Given the opportunity, under liberalized rules for study abroad introduced four years ago—and frequent jawboning by FAS dean William C. Kirby and President Lawrence H. Summers—students have obviously responded. Data presented by Jane Edwards, director of the Office of International Programs (www.fas.harvard.edu/~oip), revealed that the number of students studying abroad for credit has nearly tripled, driven by surging enrollment in summer programs, which now attract more participants than term-time studies (see chart). Europe remained the destination of choice (about 60 percent of study-abroad students), with notable growth in Asia and Latin America. By field, nearly half of the travelers were in social sciences, and just 11 percent in the sciences.

After adding to study-abroad students those pursuing research, internships, work on Let’s Go guides, and various kinds of service, the number of “sponsored” experiences abroad for 2004-2005 totaled 933. That is more than halfway toward FAS’s goal of getting the equivalent of an entire College class out into the world each year. To achieve this in the next five years, Edwards foresaw new programs in venues ranging from Botswana and Cameroon to Argentina, India, Belgium, and Brazil, and covering interests in science, human rights, public health, and sustainable development.

An important partner in these efforts is the summer school, whose dean, Robert A. Lue, outlined growth in Harvard faculty-led programs from seven in 2004 to 10 last year; College enroll-ment rose from 41 to 106. The large new effort in Beijing, which enrolled more than 30 Harvard students, is accelerating the school’s ambitions: six new offerings are planned for next summer, ranging from biological fieldwork in the Dominican Republic to an East Asian studies course in Korea.

Coatsworth reminded the faculty that international experiences provided students with exposure to the unfamiliar in the best liberal-arts tradition, a sense of global citizenship, and increased capacity to live and work in more diverse surroundings.
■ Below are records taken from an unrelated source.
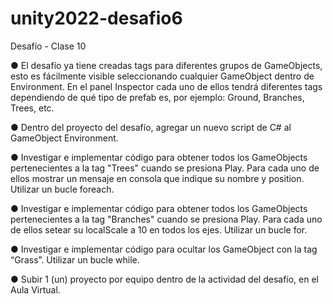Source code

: # unity2022-desafio6

Desafío - Clase 10

●	El desafío ya tiene creadas tags para diferentes grupos de GameObjects, esto es fácilmente visible seleccionando cualquier GameObject dentro de Environment. En el panel Inspector cada uno de ellos tendrá diferentes tags dependiendo de qué tipo de prefab es, por ejemplo: Ground, Branches, Trees, etc.

●	Dentro del proyecto del desafío, agregar un nuevo script de C# al GameObject Environment.

●	Investigar e implementar código para obtener todos los GameObjects pertenecientes a la tag "Trees" cuando se presiona Play. Para cada uno de ellos mostrar un mensaje en consola que indique su nombre y position. Utilizar un bucle foreach.

●	Investigar e implementar código para obtener todos los GameObjects pertenecientes a la tag "Branches" cuando se presiona Play. Para cada uno de ellos setear su localScale a 10 en todos los ejes. Utilizar un bucle for.

●	Investigar e implementar código para ocultar los GameObject con la tag “Grass”. Utilizar un bucle while.


●	Subir 1 (un) proyecto por equipo dentro de la actividad del desafío, en el Aula Virtual.
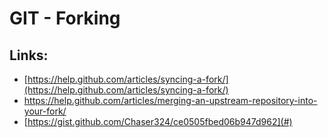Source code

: # GIT - Forking

## Links:

* [https://help.github.com/articles/syncing-a-fork/](https://help.github.com/articles/syncing-a-fork/)
* https://help.github.com/articles/merging-an-upstream-repository-into-your-fork/
* [https://gist.github.com/Chaser324/ce0505fbed06b947d962](#)



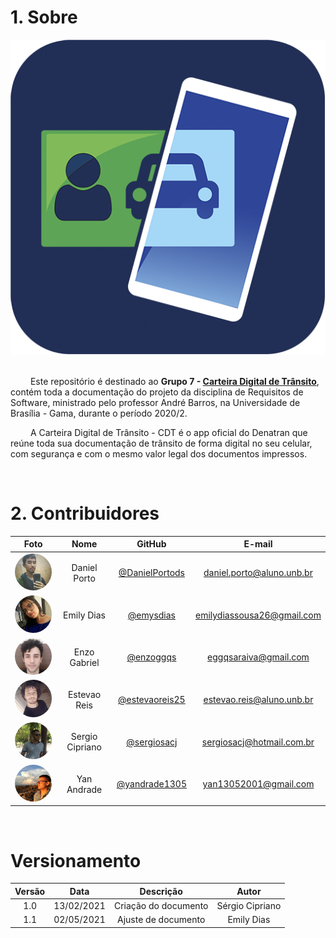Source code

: # 1. Sobre

<div align="center">
  <img src= "assets/logos/logo.png"/>
</div>

<br />

&emsp;&emsp; Este repositório é destinado ao **Grupo 7 - [Carteira Digital de Trânsito](https://campanhas.serpro.gov.br/cdt/#home)**, contém toda a documentação do projeto da disciplina de Requisitos de Software, ministrado pelo professor André Barros, na Universidade de Brasília - Gama, durante o período 2020/2.

&emsp;&emsp; A Carteira Digital de Trânsito - CDT é o app oficial do Denatran que reúne toda sua documentação de trânsito de forma digital no seu celular, com segurança e com o mesmo valor legal dos documentos impressos.

<br/>

# 2. Contribuidores

|Foto | Nome | GitHub | E-mail |
|:--:|:--:|:--:|:--:|
| <img width=100 style="border-radius:50%" src="./assets/integrantes/daniel.jpeg"/> | Daniel Porto | [@DanielPortods][daniel-github] | daniel.porto@aluno.unb.br
| <img width=100 style="border-radius:50%" src="./assets/integrantes/emily.jpeg"/> | Emily Dias | [@emysdias][emily-github] | emilydiassousa26@gmail.com
| <img width=100 style="border-radius:50%" src="./assets/integrantes/enzo.jpeg"/> | Enzo Gabriel | [@enzoggqs][enzo-github] | eggqsaraiva@gmail.com
| <img width=100 style="border-radius:50%" src="./assets/integrantes/estevao.jpeg"/> | Estevao Reis | [@estevaoreis25][estevao-github] | estevao.reis@aluno.unb.br
| <img width=100 style="border-radius:50%" src="./assets/integrantes/sergio.jpeg"/> | Sergio Cipriano | [@sergiosacj][sergio-github] | sergiosacj@hotmail.com.br
| <img width=100 style="border-radius:50%" src="./assets/integrantes/yan.jpeg"/> | Yan Andrade | [@yandrade1305][yan-github] | yan13052001@gmail.com

[daniel-github]:https://github.com/DanielPortods
[emily-github]:https://github.com/emysdias
[enzo-github]:https://github.com/enzoggqs
[estevao-github]:https://github.com/estevaoreis25
[sergio-github]:https://github.com/sergiosacj
[yan-github]:https://github.com/yandrade1305

<br/>

# Versionamento

|Versão|Data|Descrição|Autor|
|:-:|:-:|:-:|:-:|
|1.0|13/02/2021|Criação do documento|Sérgio Cipriano|
|  1.1   | 02/05/2021 | Ajuste de documento | Emily Dias |
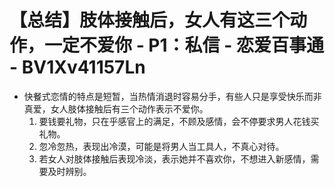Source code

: # 【总结】肢体接触后，女人有这三个动作，一定不爱你 - P1：私信 - 恋爱百事通 - BV1Xv41157Ln

-   快餐式恋情的特点是短暂，当热情消退时容易分手，有些人只是享受快乐而非真爱，女人肢体接触后有三个动作表示不爱你。
    1.  要钱要礼物，只在乎感官上的满足，不顾及感情，会不停要求男人花钱买礼物。
    2.  忽冷忽热，表现出冷漠，可能是将男人当工具人，不真心对待。
    3.  若女人对肢体接触后表现冷淡，表示她并不喜欢你，不想进入新感情，需要及时辨别。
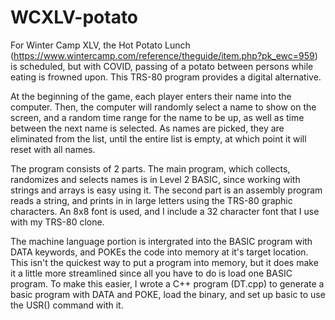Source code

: # WCXLV-potato
For Winter Camp XLV, the Hot Potato Lunch (https://www.wintercamp.com/reference/theguide/item.php?pk_ewc=959) is scheduled, but with COVID, passing of a potato between persons while eating is frowned upon. This TRS-80 program provides a digital alternative.

At the beginning of the game, each player enters their name into the computer. Then, the computer will randomly select a name to show on the screen, and a random time range for the name to be up, as well as time between the next name is selected. As names are picked, they are eliminated from the list, until the entire list is empty, at which point it will reset with all names.

The program consists of 2 parts. The main program, which collects, randomizes and selects names is in Level 2 BASIC, since working with strings and arrays is easy using it. The second part is an assembly program reads a string, and prints in in large letters using the TRS-80 graphic characters. An 8x8 font is used, and I include a 32 character font that I use with my TRS-80 clone.

The machine language portion is intergrated into the BASIC program with DATA keywords, and POKEs the code into memory at it's target location. This isn't the quickest way to put a program into memory, but it does make it a little more streamlined since all you have to do is load one BASIC program. To make this easier, I wrote a C++ program (DT.cpp) to generate a basic program with DATA and POKE, load the binary, and set up basic to use the USR() command with it.
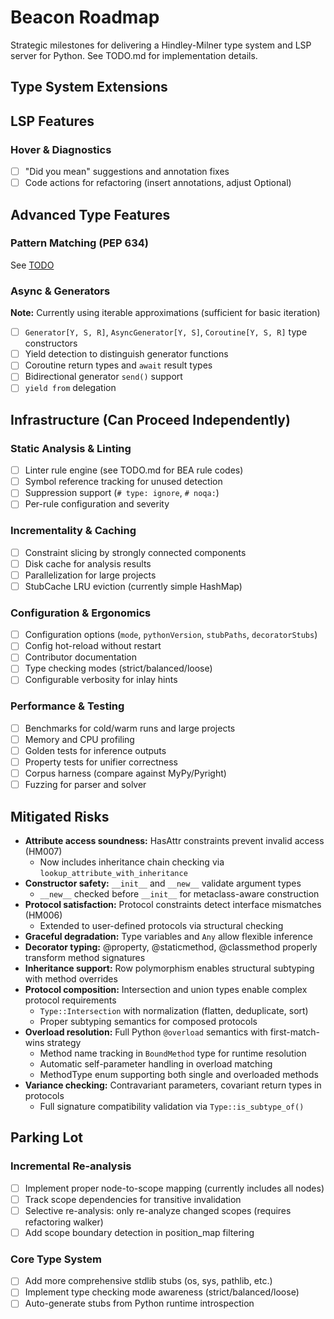 # Beacon Roadmap

Strategic milestones for delivering a Hindley-Milner type system and LSP server for Python. See TODO.md for implementation details.

## Type System Extensions

## LSP Features

### Hover & Diagnostics

- [ ] "Did you mean" suggestions and annotation fixes
- [ ] Code actions for refactoring (insert annotations, adjust Optional)

## Advanced Type Features

### Pattern Matching (PEP 634)

See [TODO](./TODO.md)

### Async & Generators

**Note:** Currently using iterable approximations (sufficient for basic iteration)

- [ ] `Generator[Y, S, R]`, `AsyncGenerator[Y, S]`, `Coroutine[Y, S, R]` type constructors
- [ ] Yield detection to distinguish generator functions
- [ ] Coroutine return types and `await` result types
- [ ] Bidirectional generator `send()` support
- [ ] `yield from` delegation

## Infrastructure (Can Proceed Independently)

### Static Analysis & Linting

- [ ] Linter rule engine (see TODO.md for BEA rule codes)
- [ ] Symbol reference tracking for unused detection
- [ ] Suppression support (`# type: ignore`, `# noqa:`)
- [ ] Per-rule configuration and severity

### Incrementality & Caching

- [ ] Constraint slicing by strongly connected components
- [ ] Disk cache for analysis results
- [ ] Parallelization for large projects
- [ ] StubCache LRU eviction (currently simple HashMap)

### Configuration & Ergonomics

- [ ] Configuration options (`mode`, `pythonVersion`, `stubPaths`, `decoratorStubs`)
- [ ] Config hot-reload without restart
- [ ] Contributor documentation
- [ ] Type checking modes (strict/balanced/loose)
- [ ] Configurable verbosity for inlay hints

### Performance & Testing

- [ ] Benchmarks for cold/warm runs and large projects
- [ ] Memory and CPU profiling
- [ ] Golden tests for inference outputs
- [ ] Property tests for unifier correctness
- [ ] Corpus harness (compare against MyPy/Pyright)
- [ ] Fuzzing for parser and solver

## Mitigated Risks

- **Attribute access soundness:** HasAttr constraints prevent invalid access (HM007)
    - Now includes inheritance chain checking via `lookup_attribute_with_inheritance`
- **Constructor safety:** `__init__` and `__new__` validate argument types
    - `__new__` checked before `__init__` for metaclass-aware construction
- **Protocol satisfaction:** Protocol constraints detect interface mismatches (HM006)
    - Extended to user-defined protocols via structural checking
- **Graceful degradation:** Type variables and `Any` allow flexible inference
- **Decorator typing:** @property, @staticmethod, @classmethod properly transform method signatures
- **Inheritance support:** Row polymorphism enables structural subtyping with method overrides
- **Protocol composition:** Intersection and union types enable complex protocol requirements
    - `Type::Intersection` with normalization (flatten, deduplicate, sort)
    - Proper subtyping semantics for composed protocols
- **Overload resolution:** Full Python `@overload` semantics with first-match-wins strategy
    - Method name tracking in `BoundMethod` type for runtime resolution
    - Automatic self-parameter handling in overload matching
    - MethodType enum supporting both single and overloaded methods
- **Variance checking:** Contravariant parameters, covariant return types in protocols
    - Full signature compatibility validation via `Type::is_subtype_of()`

## Parking Lot

### Incremental Re-analysis

- [ ] Implement proper node-to-scope mapping (currently includes all nodes)
- [ ] Track scope dependencies for transitive invalidation
- [ ] Selective re-analysis: only re-analyze changed scopes (requires refactoring walker)
- [ ] Add scope boundary detection in position_map filtering

### Core Type System

- [ ] Add more comprehensive stdlib stubs (os, sys, pathlib, etc.)
- [ ] Implement type checking mode awareness (strict/balanced/loose)
- [ ] Auto-generate stubs from Python runtime introspection
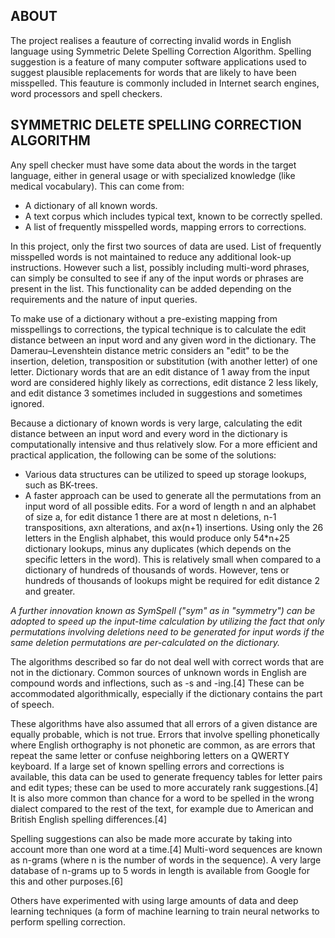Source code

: ## ABOUT
The project realises a feauture of correcting invalid words in English language using Symmetric Delete Spelling Correction Algorithm. Spelling suggestion is a feature of many computer software applications used to suggest plausible replacements for words that are likely to have been misspelled. This feauture is commonly included in Internet search engines, word processors and spell checkers. 

## SYMMETRIC DELETE SPELLING CORRECTION ALGORITHM
Any spell checker must have some data about the words in the target language, either in general usage or with specialized knowledge (like medical vocabulary). This can come from:<ul>
<li>A dictionary of all known words.
<li>A text corpus which includes typical text, known to be correctly spelled.
<li>A list of frequently misspelled words, mapping errors to corrections.
</ul>
In this project, only the first two sources of data are used. List of frequently misspelled words is not maintained to reduce any additional look-up instructions.
However such a list, possibly including multi-word phrases, can simply be consulted to see if any of the input words or phrases are present in the list. This functionality can be added depending on the requirements and the nature of input queries.<br>

To make use of a dictionary without a pre-existing mapping from misspellings to corrections, the typical technique is to calculate the edit distance between an input word and any given word in the dictionary. The Damerau–Levenshtein distance metric considers an "edit" to be the insertion, deletion, transposition or substitution (with another letter) of one letter. Dictionary words that are an edit distance of 1 away from the input word are considered highly likely as corrections, edit distance 2 less likely, and edit distance 3 sometimes included in suggestions and sometimes ignored.<br>

Because a dictionary of known words is very large, calculating the edit distance between an input word and every word in the dictionary is computationally intensive and thus relatively slow. For a more efficient and practical application, the following can be some of the solutions:<ul>
<li>Various data structures can be utilized to speed up storage lookups, such as BK-trees.
<li>A faster approach can be used to generate all the permutations from an input word of all possible edits. For a word of length n and an alphabet of size a, for edit distance 1 there are at most n deletions, n-1 transpositions, axn alterations, and ax(n+1) insertions. Using only the 26 letters in the English alphabet, this would produce only 54*n+25 dictionary lookups, minus any duplicates (which depends on the specific letters in the word). This is relatively small when compared to a dictionary of hundreds of thousands of words. However, tens or hundreds of thousands of lookups might be required for edit distance 2 and greater.</ul>

*A further innovation known as SymSpell ("sym" as in "symmetry") can be adopted to speed up the input-time calculation by utilizing the fact that only permutations involving deletions need to be generated for input words if the same deletion permutations are per-calculated on the dictionary.*




The algorithms described so far do not deal well with correct words that are not in the dictionary. Common sources of unknown words in English are compound words and inflections, such as -s and -ing.[4] These can be accommodated algorithmically, especially if the dictionary contains the part of speech.





These algorithms have also assumed that all errors of a given distance are equally probable, which is not true. Errors that involve spelling phonetically where English orthography is not phonetic are common, as are errors that repeat the same letter or confuse neighboring letters on a QWERTY keyboard. If a large set of known spelling errors and corrections is available, this data can be used to generate frequency tables for letter pairs and edit types; these can be used to more accurately rank suggestions.[4] It is also more common than chance for a word to be spelled in the wrong dialect compared to the rest of the text, for example due to American and British English spelling differences.[4]

Spelling suggestions can also be made more accurate by taking into account more than one word at a time.[4] Multi-word sequences are known as n-grams (where n is the number of words in the sequence). A very large database of n-grams up to 5 words in length is available from Google for this and other purposes.[6]

Others have experimented with using large amounts of data and deep learning techniques (a form of machine learning to train neural networks to perform spelling correction.
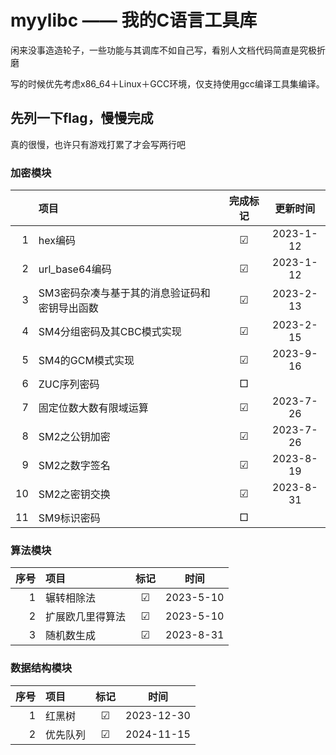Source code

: # myylibc —— 我的C语言工具库

闲来没事造造轮子，一些功能与其调库不如自己写，看别人文档代码简直是究极折磨

写的时候优先考虑x86_64＋Linux＋GCC环境，仅支持使用gcc编译工具集编译。

## 先列一下flag，慢慢完成
真的很慢，也许只有游戏打累了才会写两行吧

### 加密模块
||项目|完成标记|更新时间|
|---:|:---|:---:|:---:|
|1|hex编码|☑|2023-1-12
|2|url_base64编码|☑|2023-1-12
|3|SM3密码杂凑与基于其的消息验证码和密钥导出函数|☑|2023-2-13
|4|SM4分组密码及其CBC模式实现|☑|2023-2-15
|5|SM4的GCM模式实现|☑|2023-9-16
|6|ZUC序列密码|□|
|7|固定位数大数有限域运算|☑|2023-7-26
|8|SM2之公钥加密|☑|2023-7-26
|9|SM2之数字签名|☑|2023-8-19
|10|SM2之密钥交换|☑|2023-8-31
|11|SM9标识密码|□|

### 算法模块
|序号|项目|标记|时间|
|---:|:---|:---:|:---:|
|1|辗转相除法|☑|2023-5-10
|2|扩展欧几里得算法|☑|2023-5-10
|3|随机数生成|☑|2023-8-31

### 数据结构模块
|序号|项目|标记|时间|
|---:|:---|:---:|:---:|
|1|红黑树|☑|2023-12-30
|2|优先队列|☑|2024-11-15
To sustain and deepen student interest, he called for further incentives: financial aid and acknowledgment of “significant” experiences, carefully defined, on transcripts. And he urged extensive faculty engagement to enhance the quality of students’ programs by identifying the best opportunities, helping to create new ones (like those in the summer school), and linking their own teaching to students’ experiences abroad. On the latter point, Coatsworth offered his fellow professors their own incentive: grants from an “international innovation fund” to develop courses extending beyond the boundaries of the United States.